Meine "Lyrik" replizierte auf die Unterscheidungsversuche "gastfrei" bzw. "gastfreundlich" - dazu fiel mir ein, dass manches Mal in der Sprache nicht immer der gleiche logische Bezug zwischen Präfix und Suffix eines Worts bestehen, wie in obigem Beispiel ersichtlich (Wer schützt wen vor wem?) ...

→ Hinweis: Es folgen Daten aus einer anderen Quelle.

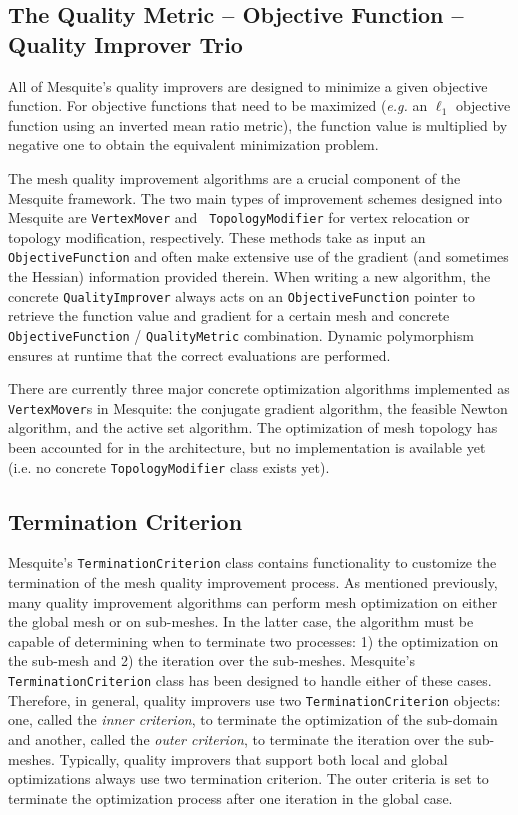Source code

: \documentclass[letter]{report}
\begin{document}
\subsection{The Quality Metric -- Objective Function -- Quality Improver Trio} 
\label{sec:trio}



All of Mesquite's
quality improvers are designed to minimize a given objective function.
For objective functions that need to be maximized ({\it e.g.} an
$\ell_{1}$ objective function using an inverted mean ratio metric),
the function value is multiplied by negative one to obtain the
equivalent minimization problem.

The mesh quality improvement algorithms are a crucial component of the
Mesquite framework.  The two main types of improvement schemes
designed into Mesquite are {\tt VertexMover} and {\tt
TopologyModifier} for vertex relocation or topology modification,
respectively.  These methods take as input an {\tt ObjectiveFunction}
and often make extensive use of the gradient (and sometimes the
Hessian) information provided therein.  When writing a new algorithm,
the concrete \texttt{QualityImprover} always acts on an
\texttt{ObjectiveFunction} pointer to retrieve the function value and
gradient for a certain mesh and concrete \texttt{ObjectiveFunction} /
\texttt{QualityMetric} combination.  Dynamic polymorphism ensures at
runtime that the correct evaluations are performed.

There are currently three major concrete optimization 
algorithms implemented as {\tt VertexMover}s
in Mesquite: the conjugate gradient algorithm, the feasible Newton
algorithm, and the active set algorithm. The optimization of mesh
topology has been accounted for in the architecture, but no
implementation is available yet (i.e. no concrete
\texttt{TopologyModifier} class exists yet).


\subsection{Termination Criterion}
\label{termination_section}

Mesquite's \texttt{TerminationCriterion} class contains functionality
to customize the termination of the mesh quality improvement process.
As mentioned previously, many quality improvement algorithms can
perform mesh optimization on either the global mesh or on sub-meshes.
In the latter case, the algorithm must be capable of determining when
to terminate two processes: 1) the optimization on the sub-mesh and 2)
the iteration over the sub-meshes.  Mesquite's
\texttt{TerminationCriterion} class has been designed to handle either
of these cases.  Therefore, in general, quality improvers use two
\texttt{TerminationCriterion} objects: one, called the {\it inner
criterion}, to terminate the optimization of the sub-domain and
another, called the {\it outer criterion}, to terminate the iteration
over the sub-meshes.  Typically, quality improvers that support both
local and global optimizations always use two termination criterion. 
The outer criteria is set to terminate the optimization process after
one iteration in the global case.
\end{document}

Da mir aber Avors und Deine Qualifikation abgeht, ist es bei diesem "modernen" Versuch geblieben ...


----------



## Adele (20 September 2006)

*AW: Registrieren*

Guten Morgen SEP

Bei dem häufigen Mangel an logischen Bezügen in unserer Sprache stimme ich Dir vorbehaltlos zu!

Außerdem ist es lieb von Dir, dass Du Avor und mich als qualifiziert ansiehst. Aber bei Leuten wie mir, die in irgendeiner Weise ihre Brötchen mit Worten verdienen oder sich irgendwie ständig in der Öffentlichkeit bewegen, wäre eine mangelnde Ausdrucksfähigkeit schon mehr als peinlich. Ohne Üben geht auch hier nix.

Bin ich schon an der Grenze zum Troll, weil dieses Posting nun gar nichts mehr mit dem Thema "Das Forum selbst" zu tun hat?


----------



## technofreak (20 September 2006)

*AW: Registrieren*



			
				Adele schrieb:
			
		

> Bin ich schon an der Grenze zum Troll, weil dieses Posting nun
> gar nichts mehr mit dem Thema "Das Forum selbst" zu tun hat?


@Adele 
I wo, ich verschieb´s nur jetzt ins "Plauderei" , weil es doch näher zu eurer Lyrik  liegt  
(Und die Frage mit der Anmelderei ja geklärt ist) 


			
				Avor schrieb:
			
		

> Aber es gab noch nie eine Rüge und editiert wurde bisher noch kein Wort.


@Avor 
warum auch, wir kennen uns schon so lange, schon aus den DS-Zeiten. Da gab und gibt es keine  Mißverständnisse.
Würde mir wünschen, es gäbe mehr Mitglieder wie du und  Adele. Das würde die Moderation
erheblich  erfreulicher  gestalten.

Gruß
tf


----------